BEZOS VS BRANSON: THE BATTLE OF THE BILLIONAIRES (PART TWO)
Ahead of Virgin Galactic’s launch, the company copped some flack from the official Blue Origin Twitter account.
While Sir Richard’s craft maxes out at an altitude of 50 miles – the edge of space as defined by Nasa – Bezos’s tops the so-called Karman Line.
That’s the internationally recognised boundary of space about 62 miles above Earth.
In a tweet on July 9, Blue Origin dismissed Unity as nothing more than a “high altitude airplane” that doesn’t even technically reach space.
Speaking to The Sun last week following his successful spaceflight, Sir Ricard shot back.

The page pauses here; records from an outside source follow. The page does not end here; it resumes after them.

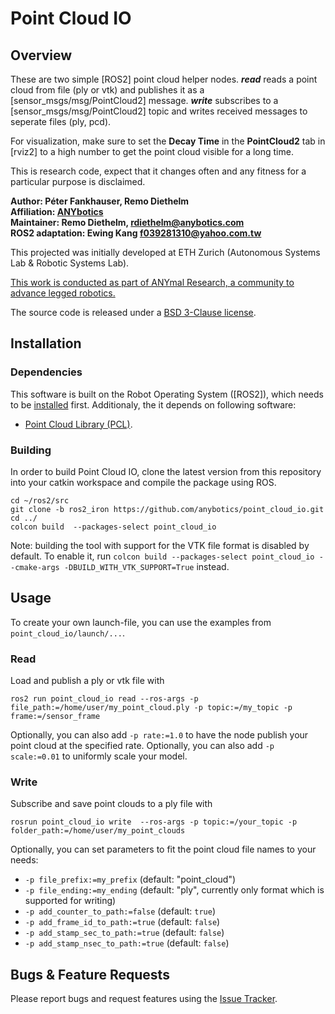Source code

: Point Cloud IO
======================

Overview
---------------

These are two simple [ROS2] point cloud helper nodes. **_read_** reads a point cloud from file (ply or vtk) and publishes it as a [sensor_msgs/msg/PointCloud2] message. **_write_** subscribes to a [sensor_msgs/msg/PointCloud2] topic and writes received messages to seperate files (ply, pcd).

For visualization, make sure to set the **Decay Time** in the **PointCloud2** tab in [rviz2] to a high number to get the point cloud visible for a long time.

This is research code, expect that it changes often and any fitness for a particular purpose is disclaimed.

**Author: Péter Fankhauser, Remo Diethelm<br />
Affiliation: [ANYbotics](https://www.anybotics.com/)<br />
Maintainer: Remo Diethelm, rdiethelm@anybotics.com<br />
ROS2 adaptation: Ewing Kang f039281310@yahoo.com.tw<br />**

This projected was initially developed at ETH Zurich (Autonomous Systems Lab & Robotic Systems Lab).

[This work is conducted as part of ANYmal Research, a community to advance legged robotics.](https://www.anymal-research.org/)

The source code is released under a [BSD 3-Clause license](LICENSE).

Installation
------------

### Dependencies

This software is built on the Robot Operating System ([ROS2]), which needs to be [installed](https://docs.ros.org/en/) first. Additionaly, the it depends on following software:

- [Point Cloud Library (PCL)](http://pointclouds.org/).


### Building

In order to build Point Cloud IO, clone the latest version from this repository into your catkin workspace and compile the package using ROS.

    cd ~/ros2/src
    git clone -b ros2_iron https://github.com/anybotics/point_cloud_io.git
    cd ../
    colcon build  --packages-select point_cloud_io

Note: building the tool with support for the VTK file format is disabled by default. To enable it, run `colcon build --packages-select point_cloud_io --cmake-args -DBUILD_WITH_VTK_SUPPORT=True` instead.

Usage
------------

To create your own launch-file, you can use the examples from `point_cloud_io/launch/...`.


### Read

Load and publish a ply or vtk file with

    ros2 run point_cloud_io read --ros-args -p file_path:=/home/user/my_point_cloud.ply -p topic:=/my_topic -p frame:=/sensor_frame

Optionally, you can also add `-p rate:=1.0` to have the node publish your point cloud at the specified rate.
Optionally, you can also add `-p scale:=0.01` to uniformly scale your model.


### Write

Subscribe and save point clouds to a ply file with

    rosrun point_cloud_io write  --ros-args -p topic:=/your_topic -p folder_path:=/home/user/my_point_clouds

Optionally, you can set parameters to fit the point cloud file names to your needs:

- `-p file_prefix:=my_prefix` (default: "point_cloud")
- `-p file_ending:=my_ending` (default: "ply", currently only format which is supported for writing)
- `-p add_counter_to_path:=false` (default: `true`)
- `-p add_frame_id_to_path:=true` (default: `false`)
- `-p add_stamp_sec_to_path:=true` (default: `false`)
- `-p add_stamp_nsec_to_path:=true` (default: `false`)


Bugs & Feature Requests
------------

Please report bugs and request features using the [Issue Tracker](https://github.com/anybotics/point_cloud_io/issues).


[ROS]: http://www.ros.org
[rviz]: https://index.ros.org/p/rviz2
[sensor_msgs/PointCloud2]: https://docs.ros2.org/latest/api/sensor_msgs/msg/PointCloud2.html
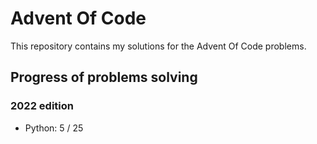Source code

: # Advent Of Code

This repository contains my solutions for the Advent Of Code problems.

## Progress of problems solving

### 2022 edition

- Python: 5 / 25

He said his response to Blue Origin’s remarks was to “simply ignore them”.
“I have my astronaut wings,” Sir Richard said. “Nasa, who are the global authority on this, have always recognised 50 miles as the boundary of space. These are the rules we work under.
“Blue Origin’s initial spaceship may do a handful or two handfuls of seconds more in space than us, but our future spaceship will do the same.”
He added: “It really makes no difference to the overall experience that people have.
“I think if anybody looks at the pictures taken during the mission, they will see that we were firmly in space.”
Asked on Monday about the race with Branson, Bezos said: “There’s one person who was the first person in space, his name was [Russian cosmonaut] Yuri Gagarin, and that happened a long time ago.
“I think I’m number 570 or something, that’s where we are on this list, so this isn’t a competition, this is about building a road to space so that future generations can do incredible things there.”